The medieval hortus conclusus was, it its original conception, as much an embodiment of the Virgin Mary as an actual garden. Rich in allusion, the notion of the garden as a protected zone - as uncorruptible as the body of the Virgin, with each element of the garden (water, plants, trees) having symbolic resonance with the mythology of Mary is now largely lost to us. We can comprehend it on an intellectual level, but few people in the post-Christian West would today have the spiritual response to such a garden that our medieval forebears, immersed in the cult of Mary the Virgin, would have enjoyed.
Zumthor, however, is noted for his buildings which have a spiritual as well as intellectual dimension, and the Pavilion is no exception.
The approach, while not exactly sinister, is far from encouraging. Isolated on the turf of the park, anchored with concrete paths which lead to the openings, the building is a slightly forbidding black cuboid, the deep darkness of the entrances adding to the sense of separateness that the exterior conveys. This is clearly a 'space apart', but it has rather unpleasant echoes, suggestive of places that it would be a transgression to enter, or in which nasty things might happen which we would rather not know about (for some reason I thought of an abbatoir when I approached it).
Once through one of the entrances, however, you are in a dark cloister, brightly lit at intervals by the other entrances. The subtle rhythm established on the exterior by virtue of the panels of black suddenly becomes much more dramatically expressed, with vivid blocks of light crossing the otherwise dark passageway.
From here one passes through an opening in the inner wall of the structure into the garden itself. Occupying the majority of the open space in the centre of the Pavilion is a garden planted up by Dutch master, Piet Oudolf. Here, within the dark frame of the building is a tumble of plants, mostly restrained in colour, but with occasional splashes of (in September) bright blue Aconitum and magenta Geranium. Grasses feature heavily, as do the robust perennials Oudolf favours for their capacity to 'die well'. It is interesting to ponder the possibility that the structure, temporary, could be removed this month, with the plants left to outlive it, standing to decay over the winter.
The building proves to be something other than a cuboid - from the inside it becomes almost a tent, with an inward sloping roof sheltering the tables and benches set around the perimeter. This roof is suggestive of the sloping tiled roofs of the courtyards of the Alhambra and other Moorish gardens, in which the patio gains its sense of enclosure from just such an arrangement. The garden does, at this point, feel truly separated from its exterior and setting. Only sky and the tips of nearby trees are visible over the roofline, and despite a smallish crowd of visitors it is possible to lose yourself for a moment or two, and feel alone in the space.

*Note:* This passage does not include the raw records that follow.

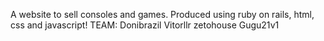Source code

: A website to sell consoles and games. Produced using ruby on rails, html, css and javascript!
TEAM: 
Donibrazil 
Vitorllr
zetohouse 
Gugu21v1
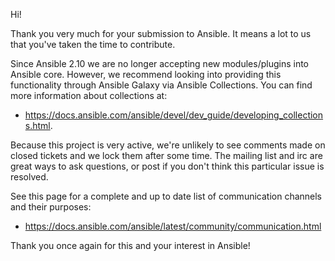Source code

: Hi!

Thank you very much for your submission to Ansible. It means a lot to us that you've taken the time to contribute.

Since Ansible 2.10 we are no longer accepting new modules/plugins into Ansible core.  However, we recommend looking into providing this functionality through Ansible Galaxy via Ansible Collections. You can find more information about collections at:

* https://docs.ansible.com/ansible/devel/dev_guide/developing_collections.html.

Because this project is very active, we're unlikely to see comments made on closed tickets and we lock them after some time.
The mailing list and irc are great ways to ask questions, or post if you don't think this particular issue is resolved.

See  this page for a complete and up to date list of communication channels and their purposes:

* https://docs.ansible.com/ansible/latest/community/communication.html

Thank you once again for this and your interest in Ansible!
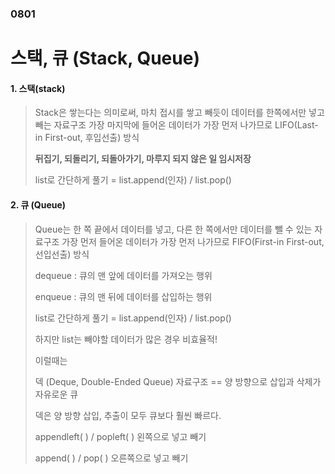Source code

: ### 0801

# 스택, 큐 (Stack, Queue)

#### 1. 스택(stack)

> Stack은 쌓는다는 의미로써, 마치 접시를 쌓고 빼듯이 데이터를 한쪽에서만 넣고 빼는 자료구조 가장 마지막에 들어온 데이터가 가장 먼저 나가므로 LIFO(Last-in First-out, 후입선출) 방식
>
> **뒤집기, 되돌리기, 되돌아가기, 마루지 되지 않은 일 임시저장**
>
> 
>
> list로 간단하게 풀기 = list.append(인자) / list.pop()



#### 2. 큐 (Queue)

>Queue는 한 쪽 끝에서 데이터를 넣고, 다른 한 쪽에서만 데이터를 뺄 수 있는 자료구조 가장 먼저 들어온 데이터가 가장 먼저 나가므로 FIFO(First-in First-out, 선입선출) 방식
>
>dequeue :  큐의 맨 앞에 데이터를 가져오는 행위
>
>enqueue : 큐의 맨 뒤에 데이터를 삽입하는 행위
>
>
>
>list로 간단하게 풀기 = list.append(인자) / list.pop()
>
>하지만 list는 빼야할 데이터가 많은 경우 비효율적!
>
>이럴때는
>
> 덱 (Deque, Double-Ended Queue) 자료구조 == 양 방향으로 삽입과 삭제가 자유로운 큐
>
>덱은 양 방향 삽입, 추출이 모두 큐보다 훨씬 빠르다.
>
>appendleft( ) / popleft( )  왼쪽으로 넣고 빼기
>
>append( ) /  pop( ) 오른쪽으로 넣고 빼기

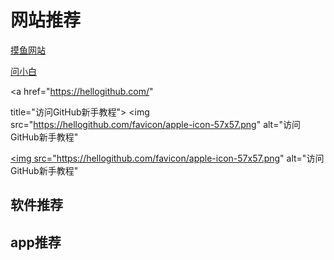 # 网站推荐

[摸鱼网站](https://poki.com/zh)

[问小白](https://www.wenxiaobai.com/)

<a href="https://hellogithub.com/" 

   title="访问GitHub新手教程">
   <img 
      src="https://hellogithub.com/favicon/apple-icon-57x57.png" 
      alt="访问GitHub新手教程"

   >
</a>

<a href="https://hellogithub.com/" 
   title="访问GitHub新手教程">
   <img 
      src="https://hellogithub.com/favicon/apple-icon-57x57.png" 
      alt="访问GitHub新手教程"

   >
</a>

## 软件推荐





## app推荐
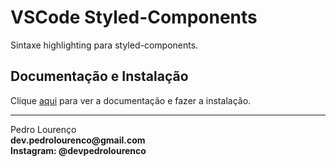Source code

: # VSCode Styled-Components

Sintaxe highlighting para styled-components.

## Documentação e Instalação

Clique [aqui](https://marketplace.visualstudio.com/items?itemName=jpoissonnier.vscode-styled-components) para ver a documentação e fazer a instalação.


<hr>
<stong>Pedro Lourenço</strong><br>
<Strong>dev.pedrolourenco@gmail.com</strong><br>
<Strong>Instagram: @devpedrolourenco</strong>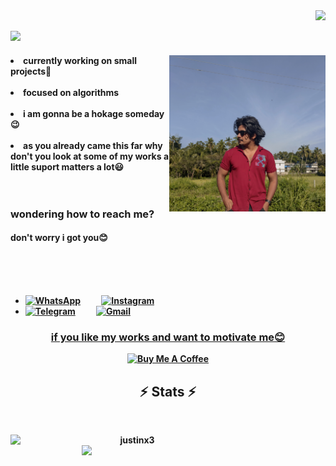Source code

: <img align="right" src="https://visitor-badge.laobi.icu/badge?page_id=zumrudu-anka.justinx3">


<h2 align="left">
<img src="https://readme-typing-svg.herokuapp.com/?lines=Helloooo.....!+👋;jusstin here😊....;i came here to welcome you1!&center=true&size=30">
  </a>
</h2>

 

<div align="center">
<img src="https://github.com/justinx3/justinx3/blob/main/images/Picsart_23-11-26_03-37-37-445.jpg" height="250" width="250" align="right">
  </div>
<li>
 <b>currently working on small projects🌱
 </li>
   <br>
<li>
<b>focused on algorithms</b> 
</li>
   <br>
<li>
  <b>i am gonna be a hokage someday😉</b>
</li>
   <br>
   <li>
  <b>as you already came this far why don't you look at some of my works</b>
     <b>a little suport matters a lot😃</b>
</li>
<br><br>

<h3 align="left"><b>wondering how to reach me?</b></h3>
<h4 align="left"><b>don't worry i got you😊</b></h4>
<br><br><br>

- [![WhatsApp](https://img.shields.io/badge/WhatsApp-25D366?style=for-the-badge&logo=whatsapp&logoColor=white)](http://api.whatsapp.com/send?phone=917510619064&text=Hi%20justin) &nbsp;&nbsp;&nbsp;&nbsp;&nbsp;&nbsp;&nbsp;&nbsp;
 [![Instagram](https://img.shields.io/badge/instagram-red?style=for-the-badge&logo=instagram&logoColor=white)](https://www.instagram.com/jxtn.x3)
- [![Telegram](https://img.shields.io/badge/telegram-0088cc?style=for-the-badge&logo=telegram&logoColor=white)](https://t.me/kokachy_xD) &nbsp;&nbsp;&nbsp;&nbsp;&nbsp;&nbsp;&nbsp;&nbsp;
[![Gmail](https://img.shields.io/badge/Gmail%20me-3e164f?style=for-the-badge&logo=gmail&logoColor=white)](mailto:dev.justin112@gmail.com)

 
<div align="center">
<h3><b><u>if you like my works and want to motivate me😊</u></b></h3>
<a href="https://www.buymeacoffee.com/devjustin1P" target="_blank"><img src="https://cdn.buymeacoffee.com/buttons/v2/default-yellow.png" alt="Buy Me A Coffee" height="60px" width="217px" ></a>

<h2 align="center">⚡ Stats ⚡</h2>
<br>
<p align="center">
  <div align=center>
    <a href="https://github.com/denvercoder1/github-readme-streak-stats" title="Go to Source">
      <img align="left" width=390 src="https://github-readme-streak-stats.herokuapp.com/?user=justinx3&theme=react&border=61dafb&hide_border=true" alt="justinx3" />
    </a>
    <a href="https://github.com/anuraghazra/github-readme-stats" title="Go to Source">
      <img align="right" width=390 src="https://github-readme-stats.vercel.app/api?username=justinx3&show_icons=true&theme=react&border_color=61dafb&hide_border=true" />
    </a>
  </div>
  <br><br><br><br><br><br><br><br><br>
</p>


 
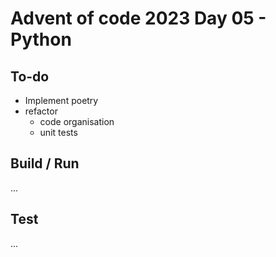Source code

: # Advent of code 2023 Day 05 - Python

## To-do

* Implement poetry
* refactor
  * code organisation
  * unit tests

## Build / Run

...

## Test

...
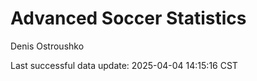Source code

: # Advanced Soccer Statistics
Denis Ostroushko

<!-- gfm -->

Last successful data update: 2025-04-04 14:15:16 CST
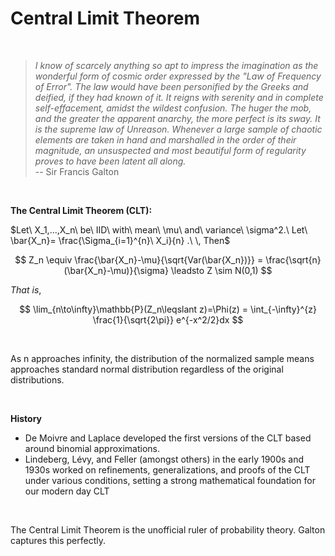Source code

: # Central Limit Theorem

<br>

> *I know of scarcely anything so apt to impress the imagination as the wonderful form of cosmic order expressed by the "Law of Frequency of Error". The law would have been personified by the Greeks and deified, if they had known of it. It reigns with serenity and in complete self-effacement, amidst the wildest confusion. The huger the mob, and the greater the apparent anarchy, the more perfect is its sway. It is the supreme law of Unreason. Whenever a large sample of chaotic elements are taken in hand and marshalled in the order of their magnitude, an unsuspected and most beautiful form of regularity proves to have been latent all along.* <br> -- Sir Francis Galton

<br>


 **The Central Limit Theorem (CLT):**



$Let\ X_1,...,X_n\ be\ IID\ with\ mean\ \mu\ and\ variance\ \sigma^2.\ Let\ \bar{X_n}= \frac{\Sigma_{i=1}^{n}\ X_i}{n} .\ \, Then$

$$
Z_n \equiv \frac{\bar{X_n}-\mu}{\sqrt{Var(\bar{X_n})}} = \frac{\sqrt{n}(\bar{X_n}-\mu)}{\sigma} \leadsto Z \sim N(0,1)
$$

$That\ is,$

$$
\lim_{n\to\infty}\mathbb{P}(Z_n\leqslant z)=\Phi(z) = \int_{-\infty}^{z} \frac{1}{\sqrt{2\pi}} e^{-x^2/2}dx
$$

<br>

As n approaches infinity, the distribution of the normalized sample means approaches standard normal distribution regardless of the original distributions.

<br>

**History**

- De Moivre and Laplace developed the first versions of the CLT based around binomial approximations.
- Lindeberg, Lévy, and Feller (amongst others) in the early 1900s and 1930s worked on refinements, generalizations, and proofs of the CLT under various conditions, setting a strong mathematical foundation for our modern day CLT



<br>

The Central Limit Theorem is the unofficial ruler of probability theory. Galton captures this perfectly.


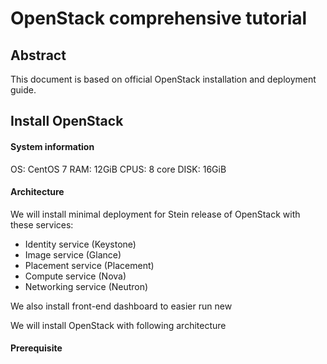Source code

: # OpenStack comprehensive tutorial
## Abstract
This document is based on official OpenStack installation and deployment guide.
## Install OpenStack
#### System information
OS: CentOS 7
RAM: 12GiB
CPUS: 8 core
DISK: 16GiB
#### Architecture
We will install minimal deployment for Stein release of OpenStack with these services:
 - Identity service (Keystone)
 - Image service (Glance)
 - Placement service (Placement)
 - Compute service (Nova)
 - Networking service (Neutron)

We also install front-end dashboard to easier run new 

We will install OpenStack with following architecture

#### Prerequisite

<!--stackedit_data:
eyJoaXN0b3J5IjpbMTQ1MDIzMDk1Myw1MjkzMzg5MDMsLTI4Mj
k3NzQ0MSwxNzU4OTYxMzAsMjAyNjQ0Njg5MSw5NDAwMjA3MDQs
LTMzMjQ1NTM2M119
-->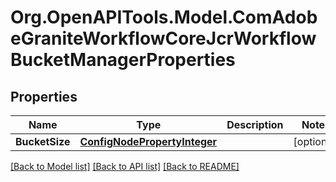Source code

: # Org.OpenAPITools.Model.ComAdobeGraniteWorkflowCoreJcrWorkflowBucketManagerProperties
## Properties

Name | Type | Description | Notes
------------ | ------------- | ------------- | -------------
**BucketSize** | [**ConfigNodePropertyInteger**](ConfigNodePropertyInteger.md) |  | [optional] 

[[Back to Model list]](../README.md#documentation-for-models) [[Back to API list]](../README.md#documentation-for-api-endpoints) [[Back to README]](../README.md)

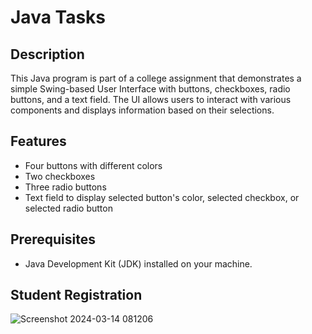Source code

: # Java Tasks

## Description

This Java program is part of a college assignment that demonstrates a simple Swing-based User Interface with buttons, checkboxes, radio buttons, and a text field. The UI allows users to interact with various components and displays information based on their selections.

## Features

- Four buttons with different colors
- Two checkboxes
- Three radio buttons
- Text field to display selected button's color, selected checkbox, or selected radio button

## Prerequisites

- Java Development Kit (JDK) installed on your machine.

## Student Registration 

![Screenshot 2024-03-14 081206](https://github.com/ManInTheHam/Java_Tasks/assets/91250124/e4efd9c7-d35f-4602-b1e7-b8a88c7ab9f1)
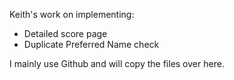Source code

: Keith's work on implementing:
 - Detailed score page
 - Duplicate Preferred Name check

I mainly use Github and will copy the files over here.
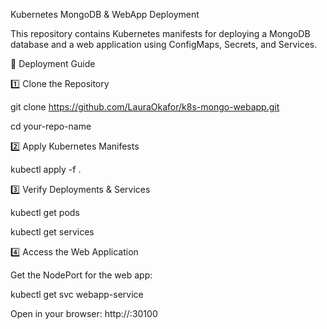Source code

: Kubernetes MongoDB & WebApp Deployment

This repository contains Kubernetes manifests for deploying a MongoDB database and a web application using ConfigMaps, Secrets, and Services.

🚀 Deployment Guide

1️⃣ Clone the Repository

git clone https://github.com/LauraOkafor/k8s-mongo-webapp.git

cd your-repo-name

2️⃣ Apply Kubernetes Manifests

kubectl apply -f .

3️⃣ Verify Deployments & Services

kubectl get pods

kubectl get services

4️⃣ Access the Web Application

Get the NodePort for the web app:

kubectl get svc webapp-service

Open in your browser:
http://:30100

Despite nailing its colours to the mast with the title 'Hortus Conclusus', the Serpentine Pavilion this year seems to have as much in common with its Islamic, Roman and Moorish antecedents as the specifically Christian garden it refers to - but as a place to experience seclusion from the outside world, where, free of distraction, it might be possible to lose yourself in contemplation, it is as successful as any of them.